Hey there DevOps wizards, code gurus, and IT maestros! Ever found yourself buried in a mountain of code dependencies? Worried about staying on the right side of open-source licenses? We've got you covered. Let's talk about how you can automate license checks in your CI pipelines. 🚀
Why Should You Care?
Like many of you, we're big fans of open-source components. But hey, we also want to play nice and respect everyone's rights. So we decided to auto-approve certain “safe” licenses like Apache 2 and MIT, and review any other license types we bump into “on the go,” making approvals or rejecting to the particular packages. Sound like you? Then read on!
The Setup: GitHub Actions
We're using GitHub Actions as our go-to CI tool. Don't worry, the process is straightforward—just a bit of Python and some GitHub magic. We're making a reusable workflow for our many microservices, and we're storing them in our GHA-Store repo.
Interested in scaling GitHub Actions? Subscribe to our newsletter (on the right); we've got more on that in upcoming posts.
Your First Step: Reusable Workflow File
Here's a snippet for initiating the reusable workflow:
on:
workflow_call:
inputs:
inherit-inputs:
required: false
type: string
env:
CHECKOUT_REF: ${{ fromJSON(inputs.inherit-inputs).ref || github.event.pull_request.head.sha }}
Nothing too crazy, right?
This sets up the workflow to be reusable and passes down inputs from the parent workflow to the child. As reusable workflow can't take all parent's inputs by default, we pack it into json and pass it as an argument to this workflow.
In CHECKOUT_REF you can find how we get the value back, I’ll show you the packaging at the end of this post, where we will call this workflow.
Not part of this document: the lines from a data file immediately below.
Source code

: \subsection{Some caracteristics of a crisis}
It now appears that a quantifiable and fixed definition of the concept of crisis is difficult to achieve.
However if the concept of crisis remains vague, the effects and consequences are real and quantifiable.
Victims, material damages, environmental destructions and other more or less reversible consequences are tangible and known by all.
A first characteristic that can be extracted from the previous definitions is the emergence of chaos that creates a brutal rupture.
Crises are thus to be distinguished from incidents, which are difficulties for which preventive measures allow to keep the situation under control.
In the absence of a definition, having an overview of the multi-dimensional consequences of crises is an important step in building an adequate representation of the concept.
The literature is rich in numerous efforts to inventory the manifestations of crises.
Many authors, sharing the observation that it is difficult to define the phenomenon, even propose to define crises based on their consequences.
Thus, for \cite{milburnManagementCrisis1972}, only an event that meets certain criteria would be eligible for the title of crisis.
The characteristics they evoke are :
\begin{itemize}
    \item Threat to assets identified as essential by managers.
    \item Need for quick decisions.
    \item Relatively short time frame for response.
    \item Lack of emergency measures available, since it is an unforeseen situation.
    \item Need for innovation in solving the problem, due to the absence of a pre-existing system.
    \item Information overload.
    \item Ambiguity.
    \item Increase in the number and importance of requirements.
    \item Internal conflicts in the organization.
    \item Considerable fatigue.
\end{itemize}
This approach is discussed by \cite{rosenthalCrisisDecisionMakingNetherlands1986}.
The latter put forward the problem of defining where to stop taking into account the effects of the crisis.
Let's Get to Work: The Main Job
1. Fetch the Source Code and License Config
Your job starts with fetching your repo and a separate repo containing your license configuration. Here's the code:
jobs:
deps-lic-check:
runs-on: ubuntu-latest
steps:
- name: Generate token
id: generate_token
uses: tibdex/github-app-token@v1
with:
app_id: ${{ secrets.APP_ID }}
private_key: ${{ secrets.PRIVATE_KEY }}
- name: Checkout current repo
uses: actions/checkout@v4
with:
ref: ${{ env.CHECKOUT_REF }}
fetch-depth: 1
- name: Checkout configuration
uses: actions/checkout@v3
with:
repository: perfectscale-io/gha-store # replace to your org/repo
ref: v1
token: ${{ steps.generate_token.outputs.token }}
path: gha-store
fetch-depth: 1
Regarding "Checkout current repo" everything is simple, but pay attention to "ref". We use the to ensure that the PR will get Commit from PR because the default behavior on PR is to checkout ephemeral commits of merging PR to the target branch.
To access configuration, we need to checkout another repo (inside our org). To do so, we created a Github Application with a specific set of permissions.
So, as result, we have the next working directory structure:
pkg/
main.go
go.mod
go.sum
gha-store/
2. Setting Up Go and Vendor
If you're dealing with a Golang repo, you'll need to set up Go and Govendor like so:
- uses: actions/setup-go@v4
with:
go-version: 'stable'
- name: Setup vendor
run: |
go env -w GOPRIVATE="github.com/perfectscale-io" # replace to your org
git config --global url." "
env:
TOKEN: x-access-token:${{steps.generate_token.outputs.token}}
Here we setup “go” and again reuse the token from the "Generate token" step.
If you don't have private dependencies, you can omit the "Setup vendor" step.
3. Generate Software Bill of Materials (SBOM)
Why SBOM? It makes it easier to list all your dependencies.
To do it with Golang we will use "CycloneDX/gh-gomod-generate-sbom@v2" from CycloneDX.
Note, we used OWASP CycloneDX as it is a full-stack Bill of Materials (BOM) standard that provides advanced supply chain capabilities for cyber risk reduction. It is managed by the CycloneDX Core Working Group, is backed by the OWASP Foundation‍
As an output, it will generate a JSON file with all our dependencies.
Take a look:
- name: Generate SBOM
uses: CycloneDX/gh-gomod-generate-sbom@v2
with:
version: v1
args: app -licenses=true -assert-licenses=true -json=true -output sbom.json .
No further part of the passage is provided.